#### SUPPLIED MATERIAL:
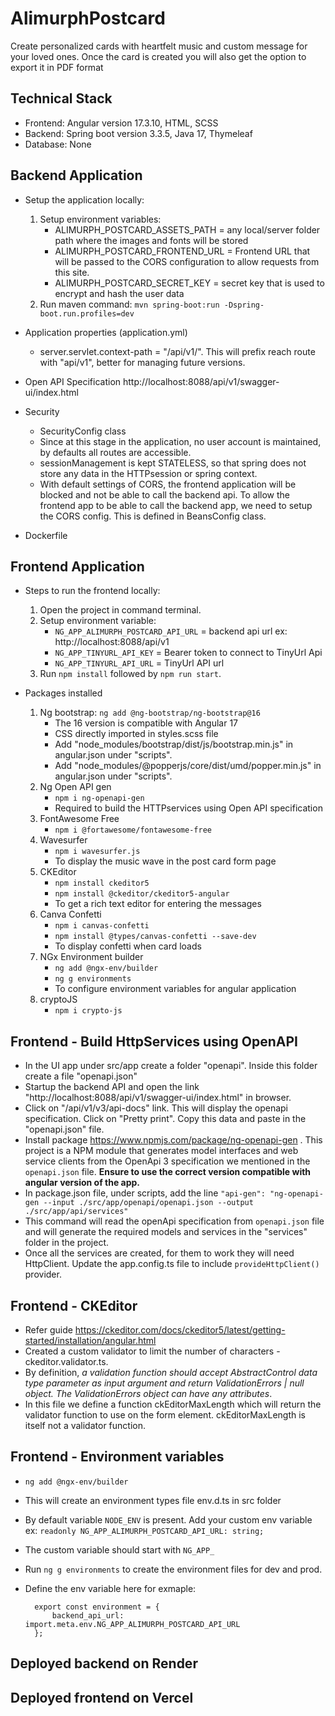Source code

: # AlimurphPostcard

Create personalized cards with heartfelt music and custom message for your loved ones. Once the card is created you will also get the option to export it in PDF format

## Technical Stack
* Frontend: Angular version 17.3.10, HTML, SCSS
* Backend: Spring boot version 3.3.5, Java 17, Thymeleaf
* Database: None

## Backend Application

* Setup the application locally:
    1. Setup environment variables:
        - ALIMURPH_POSTCARD_ASSETS_PATH = any local/server folder path where the images and fonts will be stored
        - ALIMURPH_POSTCARD_FRONTEND_URL = Frontend URL that will be passed to the CORS configuration to allow requests from this site.
        - ALIMURPH_POSTCARD_SECRET_KEY = secret key that is used to encrypt and hash the user data
    2. Run maven command: `mvn spring-boot:run -Dspring-boot.run.profiles=dev`

* Application properties (application.yml)
    - server.servlet.context-path = "/api/v1/". This will prefix reach route with "api/v1", better for managing future versions.

* Open API Specification
http://localhost:8088/api/v1/swagger-ui/index.html

* Security
    - SecurityConfig class
    - Since at this stage in the application, no user account is maintained, by defaults all routes are accessible.
    - sessionManagement is kept STATELESS, so that spring does not store any data in the HTTPsession or spring context.
    - With default settings of CORS, the frontend application will be blocked and not be able to call the backend api. To allow the frontend app to be able to call the backend app, we need to setup the CORS config. This is defined in BeansConfig class.

* Dockerfile


## Frontend Application

* Steps to run the frontend locally:
    1. Open the project in command terminal.
    2. Setup environment variable: 
        - `NG_APP_ALIMURPH_POSTCARD_API_URL` = backend api url ex: http://localhost:8088/api/v1
        - `NG_APP_TINYURL_API_KEY` = Bearer token to connect to TinyUrl Api
        - `NG_APP_TINYURL_API_URL` = TinyUrl API url
    2. Run `npm install` followed by `npm run start`.

* Packages installed
    1. Ng bootstrap: `ng add @ng-bootstrap/ng-bootstrap@16`
        - The 16 version is compatible with Angular 17
        - CSS directly imported in styles.scss file
        - Add "node_modules/bootstrap/dist/js/bootstrap.min.js" in angular.json under "scripts".
        - Add "node_modules/@popperjs/core/dist/umd/popper.min.js" in angular.json under "scripts".
    2. Ng Open API gen
        - `npm i ng-openapi-gen`
        - Required to build the HTTPservices using Open API specification
    3. FontAwesome Free
        - `npm i @fortawesome/fontawesome-free`
    4. Wavesurfer
        - `npm i wavesurfer.js`
        - To display the music wave in the post card form page
    5. CKEditor
        - `npm install ckeditor5`
		- `npm install @ckeditor/ckeditor5-angular`
        - To get a rich text editor for entering the messages
    6. Canva Confetti
        - `npm i canvas-confetti`
        - `npm install @types/canvas-confetti --save-dev`
        - To display confetti when card loads
    7. NGx Environment builder
        - `ng add @ngx-env/builder`
        - `ng g environments`
        - To configure environment variables for angular application
    8. cryptoJS
        - `npm i crypto-js`


## Frontend - Build HttpServices using OpenAPI
- In the UI app under src/app create a folder "openapi". Inside this folder create a file "openapi.json"
- Startup the backend API and open the link "http://localhost:8088/api/v1/swagger-ui/index.html" in browser.
- Click on "/api/v1/v3/api-docs" link. This will display the openapi specification. Click on "Pretty print". Copy this data and paste in the "openapi.json" file.
- Install package https://www.npmjs.com/package/ng-openapi-gen . This project is a NPM module that generates model interfaces and web service clients from the OpenApi 3 specification we mentioned in the `openapi.json` file. **Ensure to use the correct version compatible with angular version of the app.**
- In package.json file, under scripts, add the line `"api-gen": "ng-openapi-gen --input ./src/app/openapi/openapi.json --output ./src/app/api/services"`
- This command will read the openApi specification from `openapi.json` file and will generate the required models and services in the  "services" folder in the project.
- Once all the services are created, for them to work they will need HttpClient. Update the app.config.ts file to include `provideHttpClient()` provider.

## Frontend - CKEditor
- Refer guide https://ckeditor.com/docs/ckeditor5/latest/getting-started/installation/angular.html
- Created a custom validator to limit the number of characters - ckeditor.validator.ts.
- By definition, *a validation function should accept AbstractControl data type parameter as input argument and return ValidationErrors | null object. The ValidationErrors object can have any attributes*.
- In this file we define a function ckEditorMaxLength which will return the validator function to use on the form element. ckEditorMaxLength is itself not a validator function.

## Frontend - Environment variables
- `ng add @ngx-env/builder`
- This will create an environment types file env.d.ts in src folder
- By default variable `NODE_ENV` is present. Add your custom env variable ex: `readonly NG_APP_ALIMURPH_POSTCARD_API_URL: string;`
- The custom variable should start with `NG_APP_`
- Run `ng g environments` to create the environment files for dev and prod.
- Define the env variable here for exmaple:

        export const environment = {
            backend_api_url: import.meta.env.NG_APP_ALIMURPH_POSTCARD_API_URL
        };

## Deployed backend on Render

## Deployed frontend on Vercel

#### REQUIRED ACTION:
As listed above, the lines from the line with "## Frontend - CKEditor" to the line with "- Created a" are to be echoed exactly, with both ends included and nothing added.

#### YOUR SOLUTION:
## Frontend - CKEditor
- Refer guide https://ckeditor.com/docs/ckeditor5/latest/getting-started/installation/angular.html
- Created a custom validator to limit the number of characters - ckeditor.validator.ts.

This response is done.